Epoch | Learning Rate |
---|---|
1 - 40 | 1e-3 |
41 - 60 | 1e-4 |
61 - 75 | 1e-5 |
Figure 3: Accuracy and loss of training and validation for experiment #3, which reaches 67.55% validation accuracy.
In the experiment #4, I make two major changes, including:
- change
relu
activation function toelu
activation function to further boost up the accuracy. - change
Xavier/Glorot
initialization method toHe/MSRA
initialization method, sinceHe/MSRA
initialization method tends to work better for the VGG family.
Figure 4 shows the accuracy and loss of training and validation for experiment #4, which obtains 68.45% validation accuracy.
Figure 4: Accuracy and loss of training and validation for experiment #4, which obtains 68.45% validation accuracy.
After experiment #4, I wonder if I could make the network deeper to further boost the accuracy. Thus, I add another block of 2 * (CONV => Activation => BN) => POOL => Dropout in the network, as Table 3 shown below.
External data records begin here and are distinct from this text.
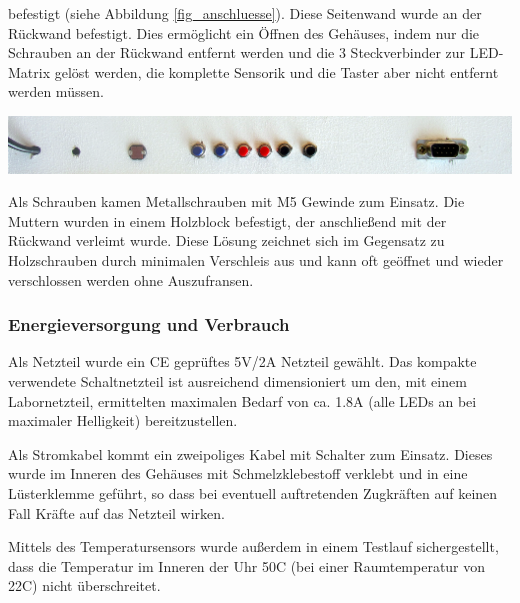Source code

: befestigt (siehe Abbildung \ref{fig_anschluesse}). Diese Seitenwand wurde an der Rückwand befestigt. Dies ermöglicht ein Öffnen des Gehäuses, indem nur die Schrauben an der Rückwand entfernt werden und die 3 Steckverbinder zur LED-Matrix gelöst werden, die komplette Sensorik und die Taster aber nicht entfernt werden müssen.%
\vspace{2em}
\centerline{\includegraphics[width=\linewidth]{images/anschluesse.png}}
\label{fig_anschluesse}
\vspace{.5em}

Als Schrauben kamen Metallschrauben mit M5 %
Gewinde zum Einsatz. Die Muttern wurden in einem Holzblock befestigt, der anschließend mit der Rückwand verleimt wurde.%
Diese Lösung zeichnet sich im Gegensatz zu Holzschrauben durch minimalen Verschleis aus und kann oft geöffnet und wieder verschlossen werden ohne Auszufransen.

\subsubsection{Energieversorgung und Verbrauch}
Als Netzteil wurde ein CE geprüftes 5V/2A Netzteil gewählt. Das kompakte verwendete Schaltnetzteil ist ausreichend dimensioniert um den, mit einem Labornetzteil, ermittelten maximalen Bedarf von ca. 1.8A%
(alle LEDs an bei maximaler Helligkeit) bereitzustellen.
 
Als Stromkabel kommt ein zweipoliges Kabel mit Schalter zum Einsatz. Dieses wurde im Inneren des Gehäuses mit Schmelzklebestoff verklebt und in eine Lüsterklemme geführt, so dass bei eventuell auftretenden Zugkräften auf keinen Fall Kräfte auf das Netzteil wirken.

Mittels des Temperatursensors wurde außerdem in einem Testlauf sichergestellt, dass die Temperatur im Inneren der Uhr 50\degree C (bei einer Raumtemperatur von 22\degree C) nicht überschreitet.
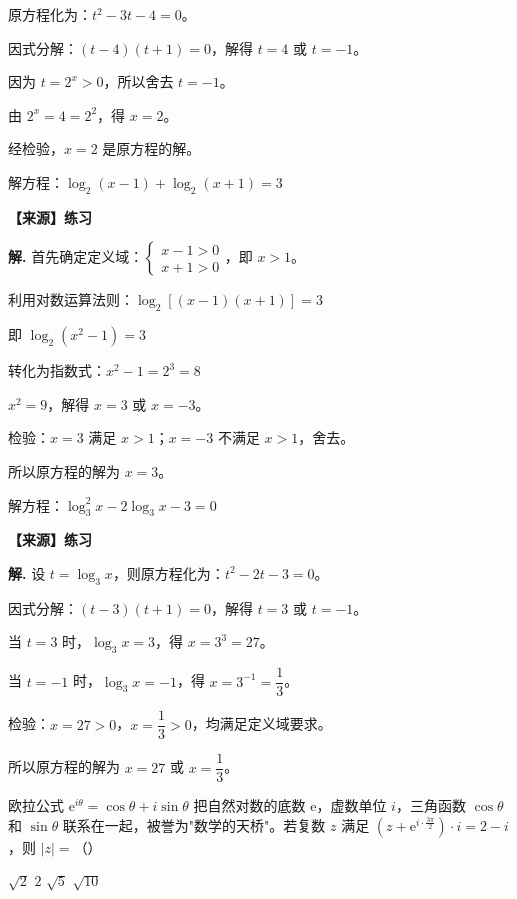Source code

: \documentclass[11pt]{ctexrep}
\begin{document}
原方程化为：$t^2 - 3t - 4 = 0$。

因式分解：$(t-4)(t+1) = 0$，解得 $t = 4$ 或 $t = -1$。

因为 $t = 2^x > 0$，所以舍去 $t = -1$。

由 $2^x = 4 = 2^2$，得 $x = 2$。

经检验，$x = 2$ 是原方程的解。

\begin{example}[基本对数方程]
    解方程：$\log_2(x-1) + \log_2(x+1) = 3$
    
    \textbf{【来源】练习}
\end{example}

\textbf{解.} 首先确定定义域：$\begin{cases} x - 1 > 0 \\ x + 1 > 0 \end{cases}$，即 $x > 1$。

利用对数运算法则：$\log_2[(x-1)(x+1)] = 3$

即 $\log_2(x^2-1) = 3$

转化为指数式：$x^2 - 1 = 2^3 = 8$

$x^2 = 9$，解得 $x = 3$ 或 $x = -3$。

检验：$x = 3$ 满足 $x > 1$；$x = -3$ 不满足 $x > 1$，舍去。

所以原方程的解为 $x = 3$。

\begin{example}[可化为二次型的对数方程]
    解方程：$\log_3^2 x - 2\log_3 x - 3 = 0$
    
    \textbf{【来源】练习}
\end{example}

\textbf{解.} 设 $t = \log_3 x$，则原方程化为：$t^2 - 2t - 3 = 0$。

因式分解：$(t-3)(t+1) = 0$，解得 $t = 3$ 或 $t = -1$。

当 $t = 3$ 时，$\log_3 x = 3$，得 $x = 3^3 = 27$。

当 $t = -1$ 时，$\log_3 x = -1$，得 $x = 3^{-1} = \dfrac{1}{3}$。

检验：$x = 27 > 0$，$x = \dfrac{1}{3} > 0$，均满足定义域要求。

所以原方程的解为 $x = 27$ 或 $x = \dfrac{1}{3}$。

\begin{realexam}[2024 上海虹口二模]
    欧拉公式 $\mathrm{e}^{i\theta} = \cos\theta + i\sin\theta$ 把自然对数的底数 $\mathrm{e}$，虚数单位 $i$，三角函数 $\cos\theta$ 和 $\sin\theta$ 联系在一起，被誉为"数学的天桥"。若复数 $z$ 满足 $\left(z + \mathrm{e}^{i \cdot \frac{3\pi}{2}}\right) \cdot i = 2 - i$，则 $|z| =$（\quad）

     $\sqrt{2}$ \quad {} $2$ \quad {} $\sqrt{5}$ \quad {} $\sqrt{10}$
\end{realexam}
\end{document}
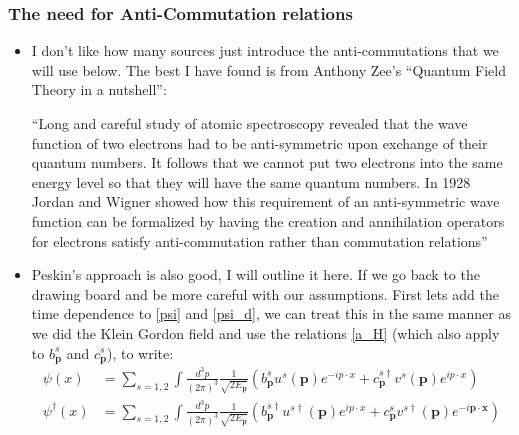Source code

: \documentclass[11pt]{article}
\numberwithin{equation}{section}
\begin{document}
\subsubsection{The need for Anti-Commutation relations}{\label{need_anti}}
\begin{itemize}
  \item I don't like how many sources just introduce the anti-commutations that we will use below. The best I have found is from Anthony Zee's ``Quantum Field Theory in a nutshell'': 

  ``Long and careful study of atomic spectroscopy revealed that the wave function of two electrons had to be anti-symmetric upon exchange of their quantum numbers. It follows that we cannot put two electrons into the same energy level so that they will have the same quantum numbers. In 1928 Jordan and Wigner showed how this requirement of an anti-symmetric wave function can be formalized by having the creation and annihilation operators for electrons satisfy anti-commutation rather than commutation relations''

\item Peskin's  approach is also good, I will outline it here. If we go back to the drawing board and be more careful with our assumptions. First lets add the time dependence to \ref{psi} and \ref{psi_d}, we can treat this in the same manner as we did the Klein Gordon field and use the relations \ref{a_H} (which also apply to $b^{s}_{\textbf{p}}$ and $c^{s}_{\textbf{p}}$), to write: 
\begin{align}
\label{psi_dag}
      \psi(x) &= \sum_{s=1,2}\int \frac{d^3p}{(2\pi)^3}\frac{1}{\sqrt{2E_{\textbf{p}}}}\left(b^{s}_{\textbf{p}}u^s(\textbf{p})e^{-ip\cdot x}+c^{s \dagger}_{\textbf{p}}v^s(\textbf{p})e^{ip\cdot x}\right)  \\
      \psi^{\dagger}(x) &= \sum_{s=1,2}\int \frac{d^3p}{(2\pi)^3}\frac{1}{\sqrt{2E_{\textbf{p}}}}\left(b^{s \dagger}_{\textbf{p}}u^{s\dagger}(\textbf{p})e^{ip\cdot x}+c^{s }_{\textbf{p}}v^{s\dagger}(\textbf{p})e^{-i\textbf{p}\cdot\textbf{x}}\right)
 \end{align} 


\end{itemize}
\end{document}
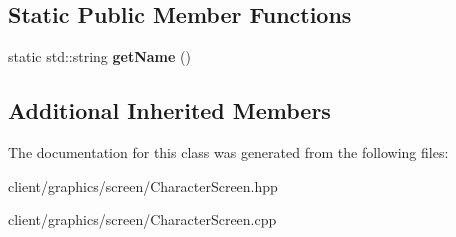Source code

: \subsection*{Static Public Member Functions}
\begin{DoxyCompactItemize}
\item 
\hypertarget{classgraphics_1_1_character_screen_a9174903caf65d3567a7cfaf96648938a}{static std\-::string {\bfseries get\-Name} ()}\label{classgraphics_1_1_character_screen_a9174903caf65d3567a7cfaf96648938a}

\end{DoxyCompactItemize}
\subsection*{Additional Inherited Members}


The documentation for this class was generated from the following files\-:\begin{DoxyCompactItemize}
\item 
client/graphics/screen/Character\-Screen.\-hpp\item 
client/graphics/screen/Character\-Screen.\-cpp\end{DoxyCompactItemize}
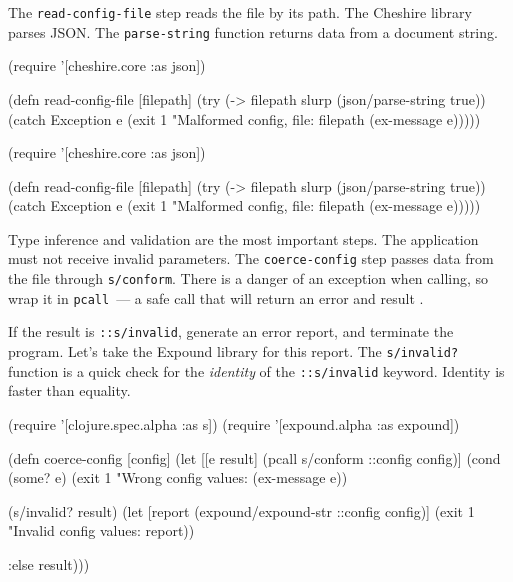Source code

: \fi

The \verb|read-config-file| step reads the file by its path. The Cheshire library parses JSON. The \verb|parse-string| function returns data from a document string.


\ifx\DEVICETYPE\MOBILE

\begin{clojure}
(require '[cheshire.core :as json])

(defn read-config-file
  [filepath]
  (try
    (-> filepath
        slurp
        (json/parse-string true))
    (catch Exception e
      (exit 1
        "Malformed config,
                   file: %
            filepath (ex-message e)))))
\end{clojure}

\else

\begin{clojure}
(require '[cheshire.core :as json])

(defn read-config-file
  [filepath]
  (try
    (-> filepath slurp (json/parse-string true))
    (catch Exception e
      (exit 1 "Malformed config, file: %
            filepath (ex-message e)))))
\end{clojure}

\fi


Type inference and validation are the most important steps. The application must not receive invalid parameters. The \verb|coerce-config| step passes data from the file through \verb|s/conform|. There is a danger of an exception when calling, so wrap it in \verb|pcall|~--- a safe call that will return an error and result .

If the result is \verb|::s/invalid|, generate an error report, and terminate the program. Let's take the Expound library for this report. The \verb|s/invalid?| function is a quick check for the \emph{identity} of the \verb|::s/invalid| keyword. Identity is faster than equality.

\ifx\DEVICETYPE\MOBILE

\begin{clojure}
(require '[clojure.spec.alpha :as s])
(require '[expound.alpha :as expound])

(defn coerce-config [config]
  (let [[e result] (pcall s/conform
                     ::config config)]
    (cond
      (some? e)
      (exit 1 "Wrong config values: %
        (ex-message e))

      (s/invalid? result)
      (let [report (expound/expound-str
                     ::config config)]
        (exit 1
          "Invalid config values: %
          \newline report))

      :else result)))
\end{clojure}

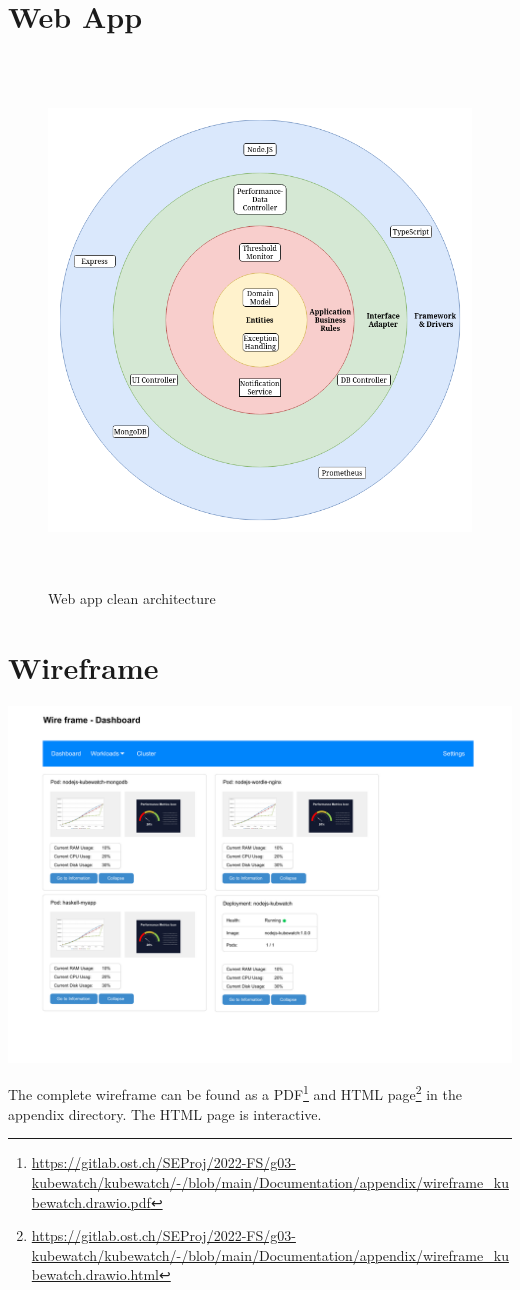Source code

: \section{Web App}
\begin{figure}[H]
  \centering
  \includegraphics[height=14cm]{resources/clean_architecture.png}
  \caption{Web app clean architecture}
  \label{fig:web-app-architecture}
\end{figure}

\section{Wireframe}
\includegraphics[width=15cm]{../appendix/wireframe_kubewatch.drawio.pdf}


The complete wireframe can be found as a PDF\footnote{\url{https://gitlab.ost.ch/SEProj/2022-FS/g03-kubewatch/kubewatch/-/blob/main/Documentation/appendix/wireframe_kubewatch.drawio.pdf}} and HTML page\footnote{\url{https://gitlab.ost.ch/SEProj/2022-FS/g03-kubewatch/kubewatch/-/blob/main/Documentation/appendix/wireframe_kubewatch.drawio.html}} in the appendix directory.
The HTML page is interactive.
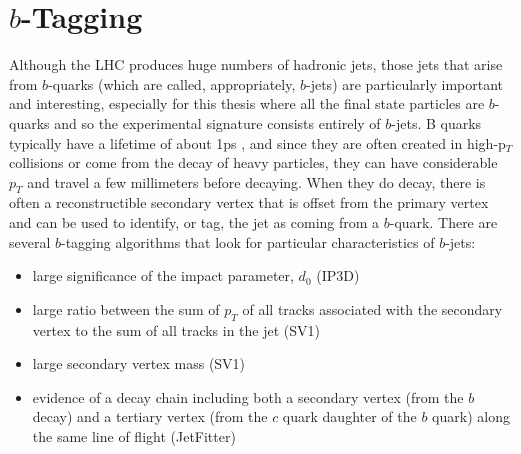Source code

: \section{$b$-Tagging}
\label{sec:b-tag}

Although the LHC produces huge numbers of hadronic jets, those jets that arise from $b$-quarks
(which are called, appropriately, $b$-jets) are particularly important and interesting,
especially for this thesis where all the final state particles are $b$-quarks and so the 
experimental signature consists entirely of $b$-jets.
B quarks typically have a lifetime of about 1ps
, and since they are often created in high-p$_T$ collisions or come from the decay 
of heavy particles, they can have considerable $p_T$ and travel a few millimeters before decaying.
When they do decay, there is often a reconstructible secondary vertex that is offset from
the primary vertex and can be used to identify, or tag, the jet as coming from a $b$-quark.  
There are several $b$-tagging algorithms that look for particular characteristics of $b$-jets:





\begin{itemize}
	\item large significance of the impact parameter, $d_0$ (IP3D)
	\item large ratio between the sum of $p_T$ of all tracks associated with the secondary vertex to the sum of all tracks in the jet (SV1)
	\item large secondary vertex mass (SV1)
	\item evidence of a decay chain including both a secondary vertex (from the $b$ decay) and a tertiary vertex (from the $c$ quark daughter of the $b$ quark) along the same line of flight (JetFitter)
\end{itemize}

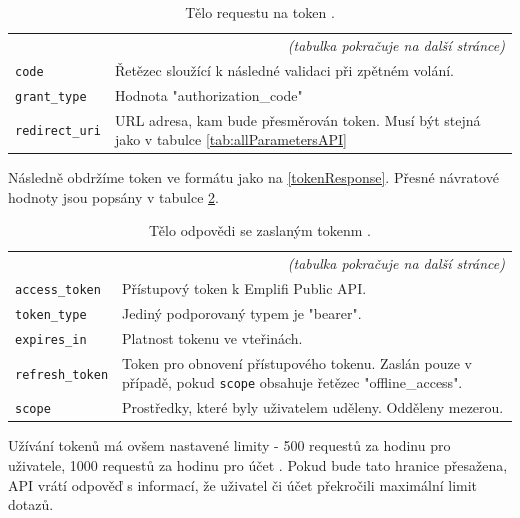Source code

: \documentclass[czech, bc, kiv, he, iso690numb]{fasthesis}
\begin{document}
\begin{center}
	\begin{longtable}{p{}p{}}
	\caption{Tělo requestu na token \cite{emplifiDocs}.}
	\label{tab:exampleRequestBody}\\
	\toprule[1.5pt]
	\endhead
	\midrule
	\multicolumn{2}{r}{\textit{(tabulka pokračuje na další stránce)}}\\
	\endfoot
	\bottomrule[1.5pt]
	\endlastfoot
	\verb"code" & Řetězec sloužící k následné validaci při zpětném volání. \\
	\midrule
	\verb"grant_type" & Hodnota "authorization\_code" \\
	\midrule
	\verb"redirect_uri" & URL adresa, kam bude přesměrován token. Musí být stejná jako v tabulce \ref{tab:allParametersAPI} \\
	\end{longtable}
\end{center}

Následně obdržíme token ve formátu jako na \ref{tokenResponse}. Přesné návratové hodnoty jsou popsány v tabulce \ref{tab:exampleRequestResponse}.

\begin{center}
	\begin{longtable}{p{}p{}}
	\caption{Tělo odpovědi se zaslaným tokenm \cite{emplifiDocs}.}
	\label{tab:exampleRequestResponse}\\
	\toprule[1.5pt]
	\endhead
	\midrule
	\multicolumn{2}{r}{\textit{(tabulka pokračuje na další stránce)}}\\
	\endfoot
	\bottomrule[1.5pt]
	\endlastfoot
	\verb"access_token" & Přístupový token k Emplifi Public API. \\
	\midrule
	\verb"token_type" & Jediný podporovaný typem je "bearer". \\
	\midrule
	\verb"expires_in" & Platnost tokenu ve vteřinách. \\
	\midrule
	\verb"refresh_token" & Token pro obnovení přístupového tokenu. Zaslán pouze v případě, pokud \verb"scope" obsahuje řetězec "offline\_access".\\
	\midrule
	\verb"scope" & Prostředky, které byly uživatelem uděleny. Odděleny mezerou. \\
	\end{longtable}
\end{center}



Užívání tokenů má ovšem nastavené limity - 500 requestů za hodinu pro uživatele, 1000 requestů za hodinu pro účet \cite{emplifiDocs}. Pokud bude tato hranice přesažena,
API vrátí odpověď s informací, že uživatel či účet překročili maximální limit dotazů.
\end{document}
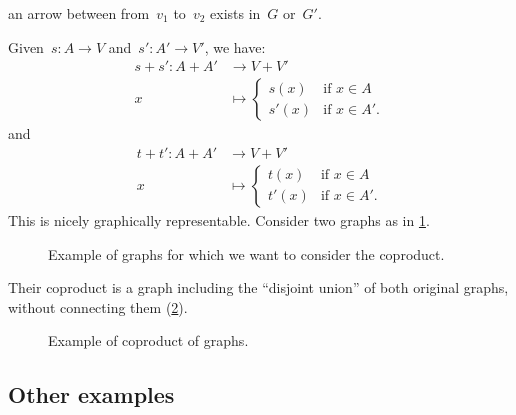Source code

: \begin{example}
\begin{compactitem}
\item an arrow between from~$v_1$ to~$v_2$ exists in~$G$ or~$G'$.
\end{compactitem}
Given~$s\colon A\to V$ and~$s'\colon A'\to V'$, we have:
\begin{equation*}
        \begin{aligned}
            s+ s'\colon A+ A'&\to V+ V'\\
            x&\mapsto
                \begin{cases}
                   s(x)& \text{if } x\in A\\
                    s'(x)&\text{if } x\in A'.
                    \end{cases}
        \end{aligned}
        \end{equation*}
and
\begin{equation*}
        \begin{aligned}
            t+t'\colon A+ A'&\to V+ V'\\
            x&\mapsto
                \begin{cases}
                   t(x)& \text{if } x\in A\\
                    t'(x)&\text{if } x\in A'.
                    \end{cases}
        \end{aligned}
\end{equation*}
This is nicely graphically representable. Consider two graphs as in \cref{fig:graphs_1}.

\begin{figure}[h!]
    \centering
    \caption{Example of graphs for which we want to consider the coproduct. \label{fig:graphs_1}}
\end{figure}

Their coproduct is a graph including the ``disjoint union'' of both original graphs, without connecting them (\cref{fig:graphs_2}).



\begin{figure}[h!]
    \centering
    \caption{Example of coproduct of graphs. \label{fig:graphs_2}}
\end{figure}

\end{example}


\subsection{Other examples}
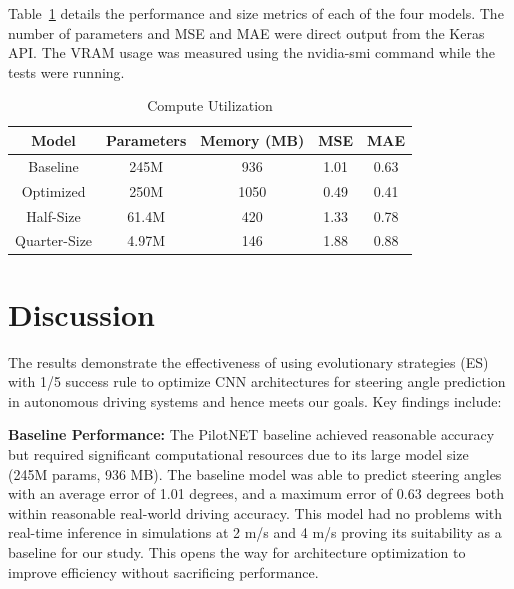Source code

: \documentclass[conference]{IEEEtran}
\begin{document}
Table~\ref{tab:compute} details the performance and size metrics of each of the four models. The number of parameters and MSE and MAE were direct output from the Keras API. The VRAM usage was measured using the nvidia-smi command while the tests were running.

\begin{table}[ht!]
    \centering
    \caption{Compute Utilization}
    \begin{tabular}{c|c|c|c|c}

        \textbf{Model} & \textbf{Parameters} & \textbf{Memory (MB)} & \textbf{MSE} & \textbf{MAE} \\
        \hline
        Baseline       & 245M                & 936                  & 1.01         & 0.63         \\
        Optimized      & 250M                & 1050                 & 0.49         & 0.41         \\
        Half-Size      & 61.4M               & 420                  & 1.33         & 0.78         \\
        Quarter-Size   & 4.97M               & 146                  & 1.88         & 0.88         \\
    \end{tabular}
    \label{tab:compute}
\end{table}

\section{Discussion}
The results demonstrate the effectiveness of using evolutionary strategies (ES) with 1/5 success rule to optimize CNN architectures for steering angle prediction in autonomous driving systems and hence meets our goals. Key findings include:

\textbf{Baseline Performance: }The PilotNET baseline achieved reasonable accuracy but required significant computational resources due to its large model size (245M params, 936 MB). The baseline model was able to predict steering angles with an average error of 1.01 degrees, and a maximum error of 0.63 degrees both within reasonable real-world driving accuracy. This model had no problems with real-time inference in simulations at 2 m/s and 4 m/s proving its suitability as a baseline for our study. This opens the way for architecture optimization to improve efficiency without sacrificing performance.
\end{document}
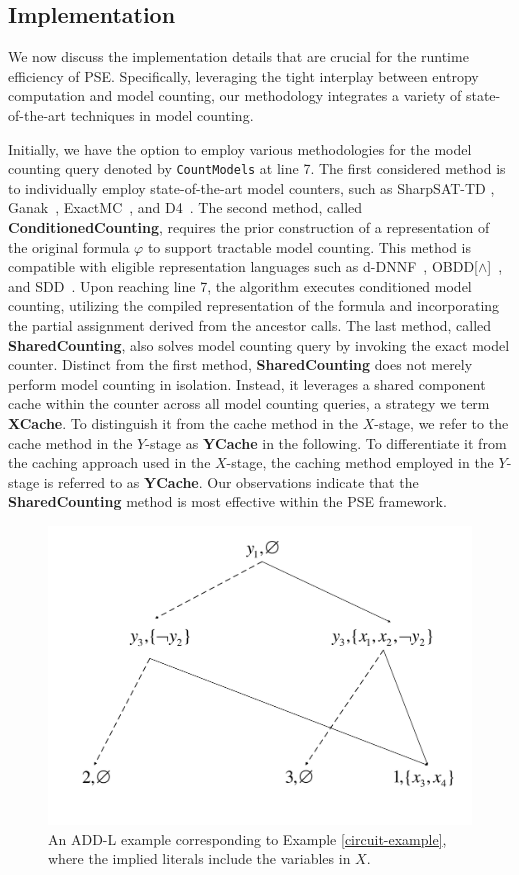 \subsection{Implementation}

We now discuss the implementation details that are crucial for the runtime efficiency of PSE. 
Specifically, leveraging the tight interplay between entropy computation and model counting, our methodology integrates a variety of state-of-the-art techniques in model counting.

Initially, we have the option to employ various methodologies for the model counting query denoted by \texttt{CountModels} at line 7.
The first considered method is to individually employ state-of-the-art model counters, such as SharpSAT-TD \cite{korhonen2021integrating}, Ganak~\cite{sharma2019ganak}, ExactMC~\cite{lai2021power}, and D4~\cite{lagniez2017improved}.
The second method, called \textbf{ConditionedCounting}, requires the prior construction of a representation of the original formula $\varphi$ to support tractable model counting.
This method is compatible with eligible representation languages such as d-DNNF~\cite{darwiche2004new}, OBDD[$\land$]~\cite{lai2017new}, and SDD~\cite{choi2013compiling}.
Upon reaching line 7, the algorithm executes conditioned model counting, utilizing the compiled representation of the formula and incorporating the partial assignment derived from the ancestor calls.
The last method, called \textbf{SharedCounting}, also solves model counting query by invoking the exact model counter.
Distinct from the first method, \textbf{SharedCounting} does not merely perform model counting in isolation.
Instead, it leverages a shared component cache within the counter across all model counting queries, a strategy we term \textbf{XCache}.
To distinguish it from the cache method in the $X$-stage, we refer to the cache method in the $Y$-stage as \textbf{YCache} in the following.
To differentiate it from the caching approach used in the $X$-stage, the caching method employed in the $Y$-stage is referred to as \textbf{YCache}.
Our observations indicate that the \textbf{SharedCounting} method is most effective within the PSE framework.

\begin{figure}[!htbp]
	
	\centering
	\includegraphics[width=0.7\linewidth]{figures/ADD-L-example2.pdf}
	\caption{An ADD-L example corresponding to Example \ref{circuit-example}, where the implied literals include the variables in $X$. }
	\label{fig:ADDL-example2}
\end{figure}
Layer Type | Output Size | Filter Size / Stride |
---|---|---|
Input Image | 48 x 48 x 1 | 3 x 3, K = 32 |
CONV | 48 x 48 x 32 | 3 x 3, K = 32 |
CONV | 48 x 48 x 32 | 3 x 3, K = 32 |
POOL | 24 x 24 x 32 | 2 x 2 |
Dropout | 24 x 24 x 32 | |
CONV | 24 x 24 x 64 | 3 x 3, K = 64 |
CONV | 24 x 24 x 64 | 3 x 3, K = 64 |
POOL | 12 x 12 x 64 | 2 x 2 |
Dropout | 12 x 12 x 64 | |
CONV | 12 x 12 x 128 | 3 x 3, K = 128 |
CONV | 12 x 12 x 128 | 3 x 3, K = 128 |
POOL | 6 x 6 x 128 | 2 x 2 |
Dropout | 6 x 6 x 128 | |
CONV | 6 x 6 x 256 | 3 x 3, K = 256 |
CONV | 6 x 6 x 256 | 3 x 3, K = 256 |
POOL | 3 x 3 x 128 | 2 x 2 |
Dropout | 3 x 3 x 128 | |
FC | 64 | |
Dropout | 64 | |
FC | 64 | |
FC | 6 | |
softmax | 6 |
Table 3: The deeper EmotionVGGNet architecture.
Since the network becomes deeper, overfitting might occur again, so I add L2
regularization in the network of 0.0001. Other than this, everything else stays the same.
The Figure 5 shows the accuracy and loss of training and validation for experiment #5, which obtains 69.71% validation accuracy. However, overfitting still occurs (epochs 50 - 70).
Figure 5: Accuracy and loss of training and validation for experiment #6, which obatins 69.71% validation accuracy but still suffers from overfitting.
In order to reduce the overfitting occuring in experiment #5, I decide to increase the L2
regularization term to 0.0005 and keep everything the same.
The Figure 6 shows the accuracy and loss of training and validation for experiment #6, which obtains 69.83% validation accuracy. Now, the overfitting is largely reduced (epochs 50 - 70).
Figure 6: Accuracy and loss of training and validation for experiment #6, which obatins 69.83% validation accuracy but still suffers from overfitting.
By using the testing set to evaluate the model, the accuracy is 68.72%, as Figure 7 shown, which can claim #4 position in the Leaderboard.
Figure 7: Evaluation of the network by using testing set.